Amanda Gamby checks out plastic bag suit worn by Nick Hennessey at BGSU Eco Fair Wednesday.

By JAN LARSON McLAUGHLIN

BG Independent News

 

It’s the ugly sign of spring – the flimsy plastic bags blowing on trees and bushes.

“I bet if you looked out your window wherever you are, you would inevitably see a bag in a tree,” said Wood County Administrator Andrew Kalmar.

But we Americans like our plastic bags. It’s estimated we use 6 billion a year to carry home our groceries and other items. Though some are reused to line wastebaskets and pick up after pets, the vast majority are thrown out.

During a visit to the Wood County Landfill, the county commissioners noticed the screens around the landfill caked with plastic bags.

“It was incredible. There were bags in every tree, in every bush,” Kalmar said.

So the commissioners asked the Wood County Solid Waste District to help the region clean up its act. And that has led Amanda Gamby, environmental educator with the county, to start a campaign called “Got Your Bags?”

“We’re finding them in pretty large quantities when we go out to pickup,” Gamby said of the plastic bags.

“It’s a horrible litter problem,” Kalmar said. “Everybody uses them, but we have to do better.”

So local residents are being asked to either take their own reusable bags to stores, or bring their used plastic bags back to the stores to be recycled. If recycled, the plastic can have a new life as composite lumber, pallets, containers, crates or pipes.

In talking to local residents, Gamby has found that they don’t object to bringing reusable bags to the grocery store – it just hasn’t become part of their routines.

“It’s not that they don’t want to use the bags, they forget them,” she said.

So Gamby has been handing out “Got Your Bags?” decals to put on car windshields to remind shoppers to either take their reusable bags or return their used plastic bags since most stores have bins to recycle them.

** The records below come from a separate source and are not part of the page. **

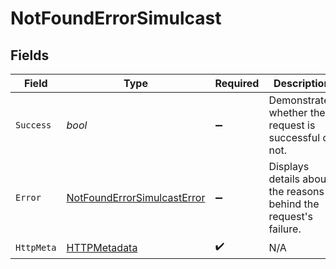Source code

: # NotFoundErrorSimulcast


## Fields

| Field                                                                                 | Type                                                                                  | Required                                                                              | Description                                                                           |
| ------------------------------------------------------------------------------------- | ------------------------------------------------------------------------------------- | ------------------------------------------------------------------------------------- | ------------------------------------------------------------------------------------- |
| `Success`                                                                             | *bool*                                                                                | :heavy_minus_sign:                                                                    | Demonstrates whether the request is successful or not.                                |
| `Error`                                                                               | [NotFoundErrorSimulcastError](../../Models/Components/NotFoundErrorSimulcastError.md) | :heavy_minus_sign:                                                                    | Displays details about the reasons behind the request's failure.                      |
| `HttpMeta`                                                                            | [HTTPMetadata](../../Models/Components/HTTPMetadata.md)                               | :heavy_check_mark:                                                                    | N/A                                                                                   |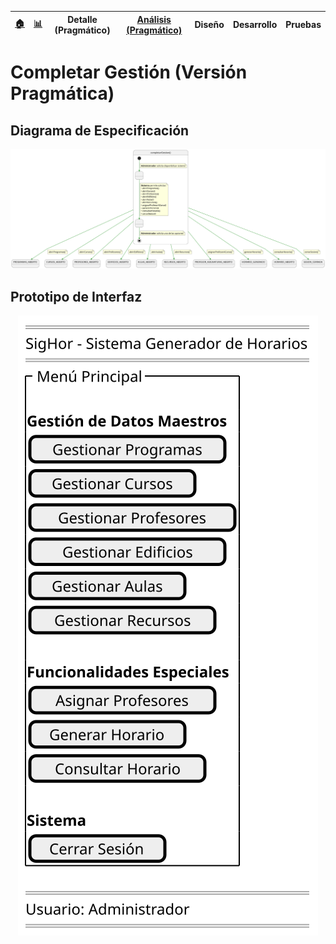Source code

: <div align=right>
 
|[🏠️](../../../README.md)|[ 📊](https://raw.githubusercontent.com/mmasias/pySigHor/main/images/RUP/99-seguimiento/diagrama-contexto-administrador.svg)|**Detalle (Pragmático)**|[Análisis (Pragmático)](../../../01-analisis/casos-uso/completarGestion/README.md)|Diseño|Desarrollo|Pruebas|
|-|-|-|-|-|-|-|

</div>

# Completar Gestión (Versión Pragmática)

## Diagrama de Especificación

<div align=center>

![completarGestion](/images/RUP/00-casos-uso/02-detalle/completarGestion/completarGestion.svg)

</div>

## Prototipo de Interfaz

<div align=center>

![completarGestion-wireframe](/images/RUP/00-casos-uso/02-detalle/completarGestion/completarGestion-wireframe.svg)

</div>
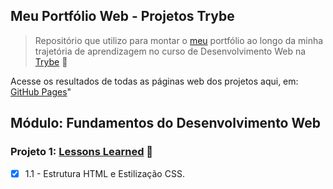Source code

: ## Meu Portfólio Web - Projetos Trybe
>Repositório que utilizo para montar o [meu](https://www.linkedin.com/in/l%C3%A9ia-ribeirot/) portfólio ao longo da minha trajetória de aprendizagem no curso de Desenvolvimento Web na [Trybe](https://www.betrybe.com/) :rocket:

Acesse os resultados de todas as páginas web dos projetos aqui, em:
[GitHub Pages](https://leiaribeirot.github.io)"

## Módulo: Fundamentos do Desenvolvimento Web
### Projeto 1: [Lessons Learned](https://github.com/leiaribeirot/leiaribeirot.github.io/tree/main/projetos/1-pr-01-lessons-learned-html-e-css) :rocket:
- [x] 1.1 - Estrutura HTML e Estilização CSS.
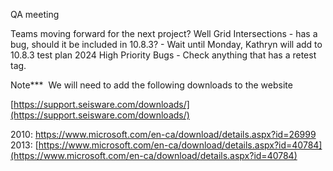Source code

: QA meeting

Teams moving forward for the next project?
Well Grid Intersections - has a bug, should it be included in 10.8.3?
	- Wait until Monday, Kathryn will add to 10.8.3 test plan
2024 High Priority Bugs - Check anything that has a retest tag.



Note***  We will need to add the following downloads to the website 

[https://support.seisware.com/downloads/](https://support.seisware.com/downloads/)

2010: https://www.microsoft.com/en-ca/download/details.aspx?id=26999  
2013: [https://www.microsoft.com/en-ca/download/details.aspx?id=40784](https://www.microsoft.com/en-ca/download/details.aspx?id=40784)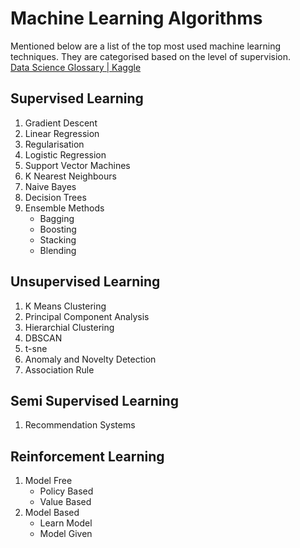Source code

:# Machine Learning Algorithms
Mentioned below are a list of the top most used machine learning techniques. They are categorised based on the level of supervision.  
[Data Science Glossary | Kaggle](https://www.kaggle.com/code/shivamb/data-science-glossary-on-kaggle)


## Supervised Learning
1. Gradient Descent
2. Linear Regression
3. Regularisation
4. Logistic Regression
5. Support Vector Machines
6. K Nearest Neighbours
7. Naive Bayes
8. Decision Trees
9. Ensemble Methods
    - Bagging
    - Boosting
    - Stacking
    - Blending


## Unsupervised Learning
1. K Means Clustering
2. Principal Component Analysis
3. Hierarchial Clustering
4. DBSCAN
5. t-sne
6. Anomaly and Novelty Detection
7. Association Rule


## Semi Supervised Learning
1. Recommendation Systems


## Reinforcement Learning
1. Model Free
    - Policy Based
    - Value Based
2. Model Based
    - Learn Model
    - Model Given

Most local stores also sell the reusable bags at the registers for very cheap prices.

Gamby suggested that shoppers could also make a difference by asking that some items not be bagged. “You can say, ‘don’t put my milk in a bag.’” And local stores will be approached about having baggers put more items in each bag.

BGMS student Nina Zhu's winning design for billboard.

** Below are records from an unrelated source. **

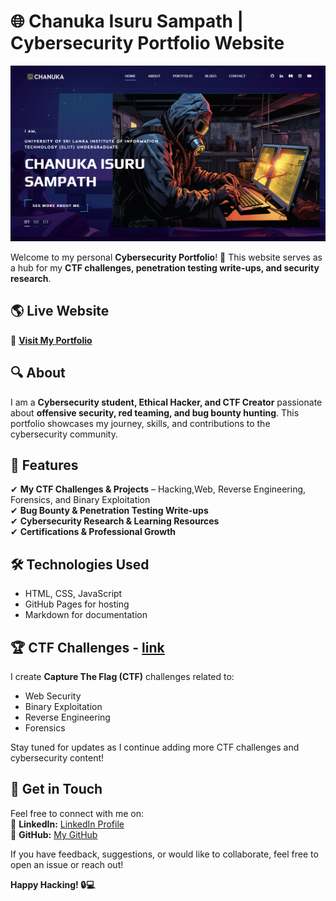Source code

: # 🌐 Chanuka Isuru Sampath | Cybersecurity Portfolio Website

![Portfolio Preview](./img/home1.png)  

Welcome to my personal **Cybersecurity Portfolio**! 🚀 This website serves as a hub for my **CTF challenges, penetration testing write-ups, and security research**.  

## 🌎 Live Website  
🔗 **[Visit My Portfolio](https://rio6ix.github.io/chanuka/)** 

## 🔍 About  
I am a **Cybersecurity student, Ethical Hacker, and CTF Creator** passionate about **offensive security, red teaming, and bug bounty hunting**. This portfolio showcases my journey, skills, and contributions to the cybersecurity community.  

## 🔹 Features  
✔ **My CTF Challenges & Projects** – Hacking,Web, Reverse Engineering, Forensics, and Binary Exploitation  
✔ **Bug Bounty & Penetration Testing Write-ups**  
✔ **Cybersecurity Research & Learning Resources**  
✔ **Certifications & Professional Growth**   

## 🛠 Technologies Used  
- HTML, CSS, JavaScript  
- GitHub Pages for hosting  
- Markdown for documentation  

## 🏆 CTF Challenges  - **[link](https://github.com/RIO6IX/My-CTFs)**
I create **Capture The Flag (CTF)** challenges related to:  
- Web Security  
- Binary Exploitation  
- Reverse Engineering  
- Forensics  

Stay tuned for updates as I continue adding more CTF challenges and cybersecurity content!  

## 📌 Get in Touch  
Feel free to connect with me on:  
🔗 **LinkedIn:** [LinkedIn Profile](https://www.linkedin.com/in/chanuka-isuru-sampath-289358247/?profileId=ACoAAD0ZIIkBxXB_u9gVdyWUaQ8JjtJ6sOLMxWc)  
🐙 **GitHub:** [My GitHub](https://github.com/rio6ix)  

If you have feedback, suggestions, or would like to collaborate, feel free to open an issue or reach out!  

**Happy Hacking! 🔒💻**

BGMS student Nina Zhu’s winning design for billboard.

As another reminder, the solid waste district just held a billboard art contest. The winning student’s art will be asking motorists along Ohio 25 north of Bowling Green if they’ve “Got Your Bags?”

On Wednesday, Gamby had a table set up at the Bowling Green State University Eco Fair. She wasn’t the only one asking people to reduce use of plastic bags. Nick Hennessy, campus sustainability director, was actually wearing a suit made of 500 plastic bags.

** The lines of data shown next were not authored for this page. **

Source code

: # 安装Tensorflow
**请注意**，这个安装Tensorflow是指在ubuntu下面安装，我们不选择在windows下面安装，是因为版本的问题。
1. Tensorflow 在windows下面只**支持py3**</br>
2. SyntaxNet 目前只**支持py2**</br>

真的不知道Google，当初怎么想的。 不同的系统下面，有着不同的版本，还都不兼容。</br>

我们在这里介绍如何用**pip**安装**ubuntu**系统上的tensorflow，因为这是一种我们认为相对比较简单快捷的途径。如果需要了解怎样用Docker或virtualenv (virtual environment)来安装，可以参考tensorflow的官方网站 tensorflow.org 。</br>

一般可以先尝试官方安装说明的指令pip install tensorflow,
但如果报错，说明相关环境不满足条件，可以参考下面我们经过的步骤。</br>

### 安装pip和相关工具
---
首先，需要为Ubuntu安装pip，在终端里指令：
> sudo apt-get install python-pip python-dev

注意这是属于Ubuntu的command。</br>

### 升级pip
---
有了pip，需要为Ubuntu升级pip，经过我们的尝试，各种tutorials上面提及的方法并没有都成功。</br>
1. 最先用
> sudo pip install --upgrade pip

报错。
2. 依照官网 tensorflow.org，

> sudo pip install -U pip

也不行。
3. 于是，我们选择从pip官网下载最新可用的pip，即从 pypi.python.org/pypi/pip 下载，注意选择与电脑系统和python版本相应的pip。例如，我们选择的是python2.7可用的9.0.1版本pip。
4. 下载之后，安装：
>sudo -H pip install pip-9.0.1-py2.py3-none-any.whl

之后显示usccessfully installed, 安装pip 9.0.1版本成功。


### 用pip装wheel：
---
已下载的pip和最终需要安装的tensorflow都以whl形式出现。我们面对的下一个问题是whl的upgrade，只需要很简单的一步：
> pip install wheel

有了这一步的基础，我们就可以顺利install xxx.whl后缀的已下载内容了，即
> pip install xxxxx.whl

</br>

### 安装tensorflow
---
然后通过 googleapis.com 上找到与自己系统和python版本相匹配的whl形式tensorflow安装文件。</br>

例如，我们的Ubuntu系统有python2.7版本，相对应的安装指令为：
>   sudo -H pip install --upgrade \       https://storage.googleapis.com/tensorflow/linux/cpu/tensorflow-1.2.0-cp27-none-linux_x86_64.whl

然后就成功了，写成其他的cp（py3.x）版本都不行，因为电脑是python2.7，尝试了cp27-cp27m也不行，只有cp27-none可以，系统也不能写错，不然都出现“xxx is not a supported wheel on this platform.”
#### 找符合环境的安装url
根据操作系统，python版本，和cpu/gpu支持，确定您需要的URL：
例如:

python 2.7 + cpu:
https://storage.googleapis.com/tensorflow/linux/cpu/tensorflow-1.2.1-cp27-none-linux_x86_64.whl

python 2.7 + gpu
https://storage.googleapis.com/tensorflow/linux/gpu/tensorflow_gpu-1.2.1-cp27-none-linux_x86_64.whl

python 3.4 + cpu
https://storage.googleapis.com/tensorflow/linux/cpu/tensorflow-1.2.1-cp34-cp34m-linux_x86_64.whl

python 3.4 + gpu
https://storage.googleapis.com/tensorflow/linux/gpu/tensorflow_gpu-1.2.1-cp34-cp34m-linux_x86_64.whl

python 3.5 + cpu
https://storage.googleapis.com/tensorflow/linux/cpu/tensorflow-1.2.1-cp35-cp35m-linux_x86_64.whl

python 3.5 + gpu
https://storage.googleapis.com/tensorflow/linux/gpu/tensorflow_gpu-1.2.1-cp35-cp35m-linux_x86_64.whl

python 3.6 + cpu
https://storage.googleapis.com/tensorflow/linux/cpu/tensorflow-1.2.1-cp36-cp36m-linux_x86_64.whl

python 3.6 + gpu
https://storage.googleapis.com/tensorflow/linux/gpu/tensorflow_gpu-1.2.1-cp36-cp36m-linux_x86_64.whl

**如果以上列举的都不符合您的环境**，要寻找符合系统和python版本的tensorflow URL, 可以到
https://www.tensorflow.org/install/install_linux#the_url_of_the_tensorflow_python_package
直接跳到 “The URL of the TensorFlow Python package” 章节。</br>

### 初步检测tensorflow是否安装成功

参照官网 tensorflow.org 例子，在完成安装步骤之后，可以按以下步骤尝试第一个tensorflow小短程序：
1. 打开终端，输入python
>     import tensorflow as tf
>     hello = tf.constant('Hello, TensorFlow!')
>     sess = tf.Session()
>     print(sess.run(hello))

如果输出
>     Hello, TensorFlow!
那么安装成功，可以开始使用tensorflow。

Matthew Cunningham, a BGSU senior, said a trash audit on campus revealed how much is thrown away at the university. Approximately 2,000 plastic bags are handed out from dining services and the bookstore each day, he said.

A simple step was enacted earlier this year asking cashiers on campus to not automatically put purchases in plastic bags. That step saved 18,750 plastic bags from being landfilled in the last two months, Cunningham said.

“These are things you use for any hour, then last for a century,” in landfills, he said. “Those are ending up in our waterways. Every little thing counts.”